Magnon Superlattices around Skyrmions in Frustrated Magnets

TL;DR

This paper reveals how magnon superlattices form around skyrmions in frustrated magnets, showing interference effects, topological magnon bands, and potential for atomic-scale spin control.

Contribution

It introduces a new class of magnon superlattices arising from hybridization with skyrmions, highlighting the role of helicity and complex dispersion in frustrated magnets.

Findings

Magnon superlattices emerge from interference with skyrmions.

Helicity-driven nonlinear dynamics produce topological magnon bands.

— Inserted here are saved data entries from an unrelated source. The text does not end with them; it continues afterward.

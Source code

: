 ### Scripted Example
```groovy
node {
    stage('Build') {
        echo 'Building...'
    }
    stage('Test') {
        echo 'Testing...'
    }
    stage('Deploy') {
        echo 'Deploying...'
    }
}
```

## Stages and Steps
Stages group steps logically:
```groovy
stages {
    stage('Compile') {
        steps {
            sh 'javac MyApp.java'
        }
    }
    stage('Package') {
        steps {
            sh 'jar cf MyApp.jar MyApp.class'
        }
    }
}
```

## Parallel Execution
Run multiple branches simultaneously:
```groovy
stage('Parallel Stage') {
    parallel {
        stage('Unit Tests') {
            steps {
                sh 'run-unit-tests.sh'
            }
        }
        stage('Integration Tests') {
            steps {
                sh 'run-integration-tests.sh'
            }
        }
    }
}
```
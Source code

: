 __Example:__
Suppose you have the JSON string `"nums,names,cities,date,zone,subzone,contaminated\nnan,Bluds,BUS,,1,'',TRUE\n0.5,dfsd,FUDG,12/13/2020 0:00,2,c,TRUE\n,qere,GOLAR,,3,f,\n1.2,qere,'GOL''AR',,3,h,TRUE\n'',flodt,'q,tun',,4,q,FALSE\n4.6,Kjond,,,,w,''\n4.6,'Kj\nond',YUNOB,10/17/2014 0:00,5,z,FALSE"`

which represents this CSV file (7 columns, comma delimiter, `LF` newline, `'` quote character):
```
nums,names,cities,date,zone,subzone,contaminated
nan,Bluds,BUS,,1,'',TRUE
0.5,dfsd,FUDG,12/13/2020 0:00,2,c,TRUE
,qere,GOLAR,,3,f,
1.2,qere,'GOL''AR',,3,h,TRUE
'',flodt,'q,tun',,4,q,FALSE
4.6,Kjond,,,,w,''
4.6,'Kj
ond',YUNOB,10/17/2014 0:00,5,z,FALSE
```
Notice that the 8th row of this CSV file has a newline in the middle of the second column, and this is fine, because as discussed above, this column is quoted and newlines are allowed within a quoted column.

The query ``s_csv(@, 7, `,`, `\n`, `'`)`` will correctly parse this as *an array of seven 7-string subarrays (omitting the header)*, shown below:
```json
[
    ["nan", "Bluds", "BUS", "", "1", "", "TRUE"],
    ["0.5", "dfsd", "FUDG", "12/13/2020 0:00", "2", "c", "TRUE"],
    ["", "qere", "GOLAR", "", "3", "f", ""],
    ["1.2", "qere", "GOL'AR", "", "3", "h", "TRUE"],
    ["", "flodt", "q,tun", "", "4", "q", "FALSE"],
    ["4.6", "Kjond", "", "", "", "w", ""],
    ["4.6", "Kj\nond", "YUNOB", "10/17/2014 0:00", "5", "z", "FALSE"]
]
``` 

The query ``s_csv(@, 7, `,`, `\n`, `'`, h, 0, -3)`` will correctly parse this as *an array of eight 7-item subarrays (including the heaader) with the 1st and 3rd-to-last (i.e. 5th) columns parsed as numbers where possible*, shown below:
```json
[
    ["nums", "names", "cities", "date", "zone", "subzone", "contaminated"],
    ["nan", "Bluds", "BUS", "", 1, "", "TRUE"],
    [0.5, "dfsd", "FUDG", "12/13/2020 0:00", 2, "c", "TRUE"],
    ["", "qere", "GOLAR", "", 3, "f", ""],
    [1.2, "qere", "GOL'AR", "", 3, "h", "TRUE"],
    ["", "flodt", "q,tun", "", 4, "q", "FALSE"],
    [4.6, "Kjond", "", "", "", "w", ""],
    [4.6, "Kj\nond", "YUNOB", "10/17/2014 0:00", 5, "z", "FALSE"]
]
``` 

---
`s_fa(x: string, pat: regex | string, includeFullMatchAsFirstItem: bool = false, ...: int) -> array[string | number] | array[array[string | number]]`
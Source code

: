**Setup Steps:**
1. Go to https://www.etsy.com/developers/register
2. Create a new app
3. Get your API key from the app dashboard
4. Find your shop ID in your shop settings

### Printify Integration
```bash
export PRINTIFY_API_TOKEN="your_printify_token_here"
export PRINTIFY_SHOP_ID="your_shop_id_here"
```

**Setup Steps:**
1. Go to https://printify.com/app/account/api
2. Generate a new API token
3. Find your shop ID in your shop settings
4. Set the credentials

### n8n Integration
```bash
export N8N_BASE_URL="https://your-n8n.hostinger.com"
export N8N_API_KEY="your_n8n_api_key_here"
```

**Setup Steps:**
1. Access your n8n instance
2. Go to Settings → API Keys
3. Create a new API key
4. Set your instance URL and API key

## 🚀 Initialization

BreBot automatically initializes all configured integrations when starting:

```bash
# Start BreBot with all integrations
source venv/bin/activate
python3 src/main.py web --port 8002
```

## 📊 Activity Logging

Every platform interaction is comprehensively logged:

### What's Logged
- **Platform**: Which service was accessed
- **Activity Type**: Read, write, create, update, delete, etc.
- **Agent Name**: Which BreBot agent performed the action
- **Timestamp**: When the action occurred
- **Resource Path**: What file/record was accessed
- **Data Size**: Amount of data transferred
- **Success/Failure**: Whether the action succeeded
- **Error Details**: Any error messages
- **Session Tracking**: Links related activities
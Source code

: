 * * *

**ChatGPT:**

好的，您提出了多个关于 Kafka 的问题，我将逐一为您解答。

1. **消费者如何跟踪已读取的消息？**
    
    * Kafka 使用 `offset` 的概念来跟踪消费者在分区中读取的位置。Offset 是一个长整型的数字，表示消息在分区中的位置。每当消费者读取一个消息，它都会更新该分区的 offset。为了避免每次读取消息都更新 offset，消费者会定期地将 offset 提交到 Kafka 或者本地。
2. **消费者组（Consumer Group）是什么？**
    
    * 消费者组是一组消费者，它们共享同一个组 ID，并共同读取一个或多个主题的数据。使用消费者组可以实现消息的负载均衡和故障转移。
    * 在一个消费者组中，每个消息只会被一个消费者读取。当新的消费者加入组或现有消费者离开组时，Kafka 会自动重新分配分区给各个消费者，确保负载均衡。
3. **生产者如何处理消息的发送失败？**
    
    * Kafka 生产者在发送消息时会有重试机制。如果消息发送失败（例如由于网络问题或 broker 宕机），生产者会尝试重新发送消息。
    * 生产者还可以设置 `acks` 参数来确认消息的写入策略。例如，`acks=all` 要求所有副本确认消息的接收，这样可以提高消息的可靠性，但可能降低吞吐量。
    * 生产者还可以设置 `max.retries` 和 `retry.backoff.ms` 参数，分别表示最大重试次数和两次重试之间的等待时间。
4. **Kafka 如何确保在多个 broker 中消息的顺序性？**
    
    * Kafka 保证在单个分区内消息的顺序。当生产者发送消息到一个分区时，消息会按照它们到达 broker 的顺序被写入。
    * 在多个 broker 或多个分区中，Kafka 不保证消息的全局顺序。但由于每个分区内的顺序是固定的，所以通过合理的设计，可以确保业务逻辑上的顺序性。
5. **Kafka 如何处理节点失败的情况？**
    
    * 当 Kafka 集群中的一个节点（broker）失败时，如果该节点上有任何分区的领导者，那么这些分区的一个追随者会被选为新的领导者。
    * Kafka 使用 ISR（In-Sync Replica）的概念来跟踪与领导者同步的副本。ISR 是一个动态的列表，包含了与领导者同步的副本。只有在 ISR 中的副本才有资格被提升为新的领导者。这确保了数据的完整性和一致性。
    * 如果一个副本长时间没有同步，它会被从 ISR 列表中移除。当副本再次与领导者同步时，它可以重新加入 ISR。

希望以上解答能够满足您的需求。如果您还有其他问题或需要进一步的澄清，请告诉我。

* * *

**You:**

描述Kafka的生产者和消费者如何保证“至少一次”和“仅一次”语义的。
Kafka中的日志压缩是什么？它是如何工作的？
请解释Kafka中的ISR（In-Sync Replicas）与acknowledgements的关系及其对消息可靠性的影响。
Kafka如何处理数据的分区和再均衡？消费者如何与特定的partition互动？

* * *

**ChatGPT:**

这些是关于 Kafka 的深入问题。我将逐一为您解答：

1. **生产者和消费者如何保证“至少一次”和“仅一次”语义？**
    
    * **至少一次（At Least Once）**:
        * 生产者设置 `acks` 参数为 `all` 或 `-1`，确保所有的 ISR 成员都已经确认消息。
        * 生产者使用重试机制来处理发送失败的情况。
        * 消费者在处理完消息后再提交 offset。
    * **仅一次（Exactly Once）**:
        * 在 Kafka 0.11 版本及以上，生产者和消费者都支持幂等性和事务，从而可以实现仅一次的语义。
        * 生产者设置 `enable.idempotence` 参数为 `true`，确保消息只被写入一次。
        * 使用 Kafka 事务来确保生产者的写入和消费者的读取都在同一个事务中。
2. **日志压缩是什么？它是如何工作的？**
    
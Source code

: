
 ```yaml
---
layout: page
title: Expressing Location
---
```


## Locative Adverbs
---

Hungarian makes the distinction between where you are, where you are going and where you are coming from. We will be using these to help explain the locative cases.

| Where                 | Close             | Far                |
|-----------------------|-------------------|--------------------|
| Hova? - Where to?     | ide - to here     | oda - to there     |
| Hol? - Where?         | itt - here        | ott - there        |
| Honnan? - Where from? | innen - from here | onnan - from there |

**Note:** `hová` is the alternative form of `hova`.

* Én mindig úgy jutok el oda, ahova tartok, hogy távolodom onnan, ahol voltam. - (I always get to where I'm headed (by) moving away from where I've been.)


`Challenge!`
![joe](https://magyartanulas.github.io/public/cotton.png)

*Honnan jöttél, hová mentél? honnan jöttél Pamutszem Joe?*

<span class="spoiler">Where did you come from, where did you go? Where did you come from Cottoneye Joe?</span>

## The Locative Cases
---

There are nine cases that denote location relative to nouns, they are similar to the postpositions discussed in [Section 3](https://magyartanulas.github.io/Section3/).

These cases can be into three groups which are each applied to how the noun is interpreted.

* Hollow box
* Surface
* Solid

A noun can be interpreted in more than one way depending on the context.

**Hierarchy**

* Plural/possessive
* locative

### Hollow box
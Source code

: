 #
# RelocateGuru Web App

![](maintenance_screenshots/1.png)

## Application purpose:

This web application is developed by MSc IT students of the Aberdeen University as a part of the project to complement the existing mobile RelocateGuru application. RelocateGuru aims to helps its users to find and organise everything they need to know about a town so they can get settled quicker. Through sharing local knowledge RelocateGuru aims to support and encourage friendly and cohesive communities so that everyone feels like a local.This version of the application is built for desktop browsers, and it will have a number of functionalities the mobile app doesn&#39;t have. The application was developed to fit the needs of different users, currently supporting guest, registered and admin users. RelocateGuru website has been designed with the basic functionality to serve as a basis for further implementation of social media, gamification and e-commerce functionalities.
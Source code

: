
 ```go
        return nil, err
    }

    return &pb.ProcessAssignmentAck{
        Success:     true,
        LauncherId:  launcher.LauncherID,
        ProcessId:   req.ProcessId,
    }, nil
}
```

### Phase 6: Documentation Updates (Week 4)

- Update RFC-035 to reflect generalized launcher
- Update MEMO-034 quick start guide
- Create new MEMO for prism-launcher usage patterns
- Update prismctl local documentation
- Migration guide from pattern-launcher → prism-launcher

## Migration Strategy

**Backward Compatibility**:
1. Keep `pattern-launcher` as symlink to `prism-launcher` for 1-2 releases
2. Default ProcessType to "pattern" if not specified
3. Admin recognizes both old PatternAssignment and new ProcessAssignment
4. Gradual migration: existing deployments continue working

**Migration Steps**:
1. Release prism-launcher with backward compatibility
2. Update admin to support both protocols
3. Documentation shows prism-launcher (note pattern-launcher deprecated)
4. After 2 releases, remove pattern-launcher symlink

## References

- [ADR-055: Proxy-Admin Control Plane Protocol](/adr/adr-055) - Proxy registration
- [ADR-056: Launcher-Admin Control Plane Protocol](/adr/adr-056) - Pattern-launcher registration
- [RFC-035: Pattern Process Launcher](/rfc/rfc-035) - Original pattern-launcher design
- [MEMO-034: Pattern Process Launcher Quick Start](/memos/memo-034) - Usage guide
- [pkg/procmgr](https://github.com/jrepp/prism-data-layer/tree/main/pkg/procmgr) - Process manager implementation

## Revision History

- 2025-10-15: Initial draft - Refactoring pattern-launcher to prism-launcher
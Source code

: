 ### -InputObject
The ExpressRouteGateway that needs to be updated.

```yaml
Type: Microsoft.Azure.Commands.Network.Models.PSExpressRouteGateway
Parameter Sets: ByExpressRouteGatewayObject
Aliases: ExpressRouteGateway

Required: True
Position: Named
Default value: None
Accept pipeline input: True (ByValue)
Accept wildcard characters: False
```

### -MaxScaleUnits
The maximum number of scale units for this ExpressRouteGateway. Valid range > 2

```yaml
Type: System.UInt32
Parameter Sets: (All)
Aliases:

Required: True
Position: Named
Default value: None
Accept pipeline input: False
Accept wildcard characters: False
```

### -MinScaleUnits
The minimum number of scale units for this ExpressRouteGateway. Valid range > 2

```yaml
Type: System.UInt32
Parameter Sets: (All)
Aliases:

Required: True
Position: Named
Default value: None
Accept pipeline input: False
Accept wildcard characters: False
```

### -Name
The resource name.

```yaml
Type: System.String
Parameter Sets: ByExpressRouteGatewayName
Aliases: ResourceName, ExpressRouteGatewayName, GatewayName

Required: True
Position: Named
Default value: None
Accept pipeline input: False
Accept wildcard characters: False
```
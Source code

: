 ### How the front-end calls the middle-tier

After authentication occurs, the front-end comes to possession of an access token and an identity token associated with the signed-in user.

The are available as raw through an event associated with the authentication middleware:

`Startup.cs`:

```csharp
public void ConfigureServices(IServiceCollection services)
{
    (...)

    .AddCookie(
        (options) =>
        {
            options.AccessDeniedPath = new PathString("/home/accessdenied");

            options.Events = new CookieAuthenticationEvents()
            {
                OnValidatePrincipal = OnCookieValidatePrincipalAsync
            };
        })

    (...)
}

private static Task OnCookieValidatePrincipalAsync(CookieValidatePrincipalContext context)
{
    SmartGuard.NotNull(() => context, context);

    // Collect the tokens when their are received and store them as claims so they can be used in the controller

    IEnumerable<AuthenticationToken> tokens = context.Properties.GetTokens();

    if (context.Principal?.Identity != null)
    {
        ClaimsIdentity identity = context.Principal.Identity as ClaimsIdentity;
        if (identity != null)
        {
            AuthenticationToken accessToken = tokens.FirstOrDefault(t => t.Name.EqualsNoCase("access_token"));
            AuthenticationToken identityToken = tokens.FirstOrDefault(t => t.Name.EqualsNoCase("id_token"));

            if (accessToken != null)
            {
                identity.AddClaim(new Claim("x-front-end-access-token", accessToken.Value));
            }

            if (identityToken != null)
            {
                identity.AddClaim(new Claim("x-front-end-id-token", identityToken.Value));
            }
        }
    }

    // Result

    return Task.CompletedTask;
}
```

Strong magnon localization occurs at atomic-scale skyrmions.

Abstract

Dynamic and stable magnetic textures offer a powerful platform for controlling magnon states in the broader context of spin electronics. In this work, we uncover a novel class of dynamical, crystal-like localization patterns in real space, arising from the hybridization of magnons with topologically non-trivial spin textures that possess helicity as an internal degree of freedom. By tuning the magnon wavelength to match the size of these textures, specifically, atomic-scale skyrmions in centrosymmetric frustrated magnets, we achieve strong interference effects. This leads to the emergence of magnon superlattices, shaped by the internal skyrmion structure and the underlying Mexican-hat magnon dispersion. Furthermore, helicity-driven nonlinear dynamics give rise to dispersive magnon bands with nontrivial Chern numbers within the first magnon gap. These findings provide fundamental insights into magnon behavior in complex spin environments and establish frustrated magnets as a versatile platform for manipulating spin excitations at the atomic scale.